Больной смеется неприятным, блеющим смехом:
– Смотрите, не дайте себя околпачить. Это они тумана напускают, а сами только и ждут, чтобы мы вышли отсюда. А как выйдем, они – хлоп! – и на фронт вас пошлют. – И таинственно прибавляет: – Меня-то им больше не видать!
Гизекке здоровается с нами за руку. Мы поражены его поведением: мы ждали, что он, как обезьяна, будет прыгать, беситься, гримасничать или, по меньшей мере, трястись, как контуженные, что просят милостыню на углах, но он только жалко улыбается, как-то странно кривя губы, и говорит:
– Что, небось, не думали, а?
– Да ты совсем здоров, – отвечаю я. – У тебя разве что-нибудь болит?
Он проводит рукой по лбу:
– Голова. Затылок будто обручем сжимает. А потом – Флери…

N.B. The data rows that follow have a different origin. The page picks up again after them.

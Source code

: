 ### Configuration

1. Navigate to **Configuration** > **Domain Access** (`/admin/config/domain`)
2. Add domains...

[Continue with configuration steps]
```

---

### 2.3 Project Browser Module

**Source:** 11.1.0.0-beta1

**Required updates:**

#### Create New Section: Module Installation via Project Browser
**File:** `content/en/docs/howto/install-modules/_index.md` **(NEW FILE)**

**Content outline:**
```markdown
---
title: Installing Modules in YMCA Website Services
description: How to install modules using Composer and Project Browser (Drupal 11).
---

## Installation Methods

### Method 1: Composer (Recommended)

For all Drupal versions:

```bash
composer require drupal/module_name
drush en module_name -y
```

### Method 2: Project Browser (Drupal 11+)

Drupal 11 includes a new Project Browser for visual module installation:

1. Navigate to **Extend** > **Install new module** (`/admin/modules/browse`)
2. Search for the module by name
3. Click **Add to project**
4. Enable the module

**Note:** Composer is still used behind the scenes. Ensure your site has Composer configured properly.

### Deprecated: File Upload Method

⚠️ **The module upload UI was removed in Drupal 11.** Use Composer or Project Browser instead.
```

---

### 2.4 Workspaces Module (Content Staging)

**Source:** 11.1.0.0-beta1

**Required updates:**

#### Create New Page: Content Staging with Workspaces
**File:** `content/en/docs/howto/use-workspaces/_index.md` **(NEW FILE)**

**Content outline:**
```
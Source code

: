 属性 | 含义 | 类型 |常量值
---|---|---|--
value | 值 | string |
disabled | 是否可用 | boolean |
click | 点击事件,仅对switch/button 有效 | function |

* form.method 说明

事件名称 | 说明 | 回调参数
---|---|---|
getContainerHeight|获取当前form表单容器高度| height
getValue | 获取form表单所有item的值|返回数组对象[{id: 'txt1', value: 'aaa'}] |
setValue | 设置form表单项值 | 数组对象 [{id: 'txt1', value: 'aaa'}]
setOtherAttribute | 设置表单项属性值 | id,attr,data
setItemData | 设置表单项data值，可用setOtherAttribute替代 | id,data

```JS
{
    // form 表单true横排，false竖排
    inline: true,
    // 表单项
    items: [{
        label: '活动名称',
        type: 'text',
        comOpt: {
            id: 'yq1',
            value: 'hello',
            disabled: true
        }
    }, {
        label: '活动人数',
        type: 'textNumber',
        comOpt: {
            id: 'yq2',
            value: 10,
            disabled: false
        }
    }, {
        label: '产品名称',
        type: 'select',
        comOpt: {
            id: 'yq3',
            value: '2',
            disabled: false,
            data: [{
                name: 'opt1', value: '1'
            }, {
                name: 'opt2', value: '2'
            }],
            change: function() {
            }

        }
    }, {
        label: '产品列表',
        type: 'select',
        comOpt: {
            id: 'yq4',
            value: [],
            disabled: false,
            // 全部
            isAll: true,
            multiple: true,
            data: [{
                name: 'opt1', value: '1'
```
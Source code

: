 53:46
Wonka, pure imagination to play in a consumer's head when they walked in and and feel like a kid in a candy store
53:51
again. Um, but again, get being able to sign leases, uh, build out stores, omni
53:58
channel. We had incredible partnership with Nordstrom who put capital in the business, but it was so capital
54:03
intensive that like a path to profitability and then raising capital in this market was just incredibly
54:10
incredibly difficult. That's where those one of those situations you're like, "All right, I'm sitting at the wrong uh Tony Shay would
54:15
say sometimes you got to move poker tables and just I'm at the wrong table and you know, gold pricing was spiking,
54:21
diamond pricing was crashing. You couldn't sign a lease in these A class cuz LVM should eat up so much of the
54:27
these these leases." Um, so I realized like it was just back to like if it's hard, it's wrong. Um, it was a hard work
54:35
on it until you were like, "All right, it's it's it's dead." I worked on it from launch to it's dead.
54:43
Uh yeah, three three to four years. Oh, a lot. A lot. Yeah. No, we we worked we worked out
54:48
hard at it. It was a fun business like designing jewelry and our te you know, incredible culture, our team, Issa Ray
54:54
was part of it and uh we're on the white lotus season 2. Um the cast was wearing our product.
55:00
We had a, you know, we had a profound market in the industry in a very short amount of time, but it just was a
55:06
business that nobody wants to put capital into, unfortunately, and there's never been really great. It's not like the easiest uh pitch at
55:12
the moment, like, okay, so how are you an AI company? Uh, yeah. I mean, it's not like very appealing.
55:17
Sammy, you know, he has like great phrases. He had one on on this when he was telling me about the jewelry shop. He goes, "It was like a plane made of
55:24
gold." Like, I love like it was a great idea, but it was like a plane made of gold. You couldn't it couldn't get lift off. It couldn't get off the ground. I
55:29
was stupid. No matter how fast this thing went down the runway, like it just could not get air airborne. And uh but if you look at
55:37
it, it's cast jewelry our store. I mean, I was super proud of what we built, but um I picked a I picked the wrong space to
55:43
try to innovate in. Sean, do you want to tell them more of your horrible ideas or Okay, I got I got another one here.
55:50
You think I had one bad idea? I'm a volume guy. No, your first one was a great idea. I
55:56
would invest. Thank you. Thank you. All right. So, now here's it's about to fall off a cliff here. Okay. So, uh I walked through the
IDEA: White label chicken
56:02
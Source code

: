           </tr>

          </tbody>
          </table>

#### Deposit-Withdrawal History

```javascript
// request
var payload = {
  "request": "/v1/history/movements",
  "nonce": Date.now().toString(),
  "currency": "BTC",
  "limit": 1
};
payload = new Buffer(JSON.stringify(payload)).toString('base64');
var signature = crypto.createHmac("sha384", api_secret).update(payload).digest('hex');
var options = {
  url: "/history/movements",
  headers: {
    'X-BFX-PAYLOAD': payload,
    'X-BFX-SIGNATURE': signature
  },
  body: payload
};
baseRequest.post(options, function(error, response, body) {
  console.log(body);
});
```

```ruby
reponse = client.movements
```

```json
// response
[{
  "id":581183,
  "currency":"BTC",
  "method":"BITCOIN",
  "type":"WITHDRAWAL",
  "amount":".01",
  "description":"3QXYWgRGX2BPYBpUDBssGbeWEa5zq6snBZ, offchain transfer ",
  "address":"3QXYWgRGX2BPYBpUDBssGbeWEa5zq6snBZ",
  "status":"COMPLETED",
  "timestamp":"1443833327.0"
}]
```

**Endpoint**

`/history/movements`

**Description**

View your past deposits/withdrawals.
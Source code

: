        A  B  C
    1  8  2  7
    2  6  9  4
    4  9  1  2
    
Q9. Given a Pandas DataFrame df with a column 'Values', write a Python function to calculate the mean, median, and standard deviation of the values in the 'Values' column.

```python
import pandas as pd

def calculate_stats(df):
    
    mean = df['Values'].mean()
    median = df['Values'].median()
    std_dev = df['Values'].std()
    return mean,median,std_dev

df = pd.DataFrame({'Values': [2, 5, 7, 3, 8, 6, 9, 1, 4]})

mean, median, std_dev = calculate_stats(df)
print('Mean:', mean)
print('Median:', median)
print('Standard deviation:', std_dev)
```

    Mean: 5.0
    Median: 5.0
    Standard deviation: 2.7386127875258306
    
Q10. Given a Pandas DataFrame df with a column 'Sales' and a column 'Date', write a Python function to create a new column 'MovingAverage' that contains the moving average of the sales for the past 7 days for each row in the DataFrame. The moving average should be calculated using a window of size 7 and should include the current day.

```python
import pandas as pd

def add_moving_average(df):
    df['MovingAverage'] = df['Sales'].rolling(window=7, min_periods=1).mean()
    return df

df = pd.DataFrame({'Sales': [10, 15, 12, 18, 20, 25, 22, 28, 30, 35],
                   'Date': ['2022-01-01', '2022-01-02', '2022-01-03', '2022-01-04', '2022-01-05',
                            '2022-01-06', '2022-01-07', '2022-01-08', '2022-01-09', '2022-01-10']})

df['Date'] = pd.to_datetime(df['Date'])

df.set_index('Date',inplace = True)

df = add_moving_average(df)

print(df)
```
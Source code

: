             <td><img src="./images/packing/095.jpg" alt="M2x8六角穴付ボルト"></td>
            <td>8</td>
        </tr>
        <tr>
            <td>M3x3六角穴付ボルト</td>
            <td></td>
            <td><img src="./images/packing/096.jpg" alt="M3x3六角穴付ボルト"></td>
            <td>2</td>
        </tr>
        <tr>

Во время боев под Флери Гизекке разрывом снаряда засыпало, и, придавленный балкой, он долго пролежал, прижатый лицом к вспоротому до самого бедра животу другого солдата. У того голова не была засыпана; он все время кричал, и с каждым его стоном волна крови заливала лицо Гизекке. Постепенно у раненого стали выпирать наружу внутренности, и это грозило Гизекке удушьем. Чтобы не задохнуться, он то и дело втискивал их обратно в живот раненого. И всякий раз слышал при этом глухой рев несчастного.
Все это Гизекке рассказывает вполне гладко и последовательно.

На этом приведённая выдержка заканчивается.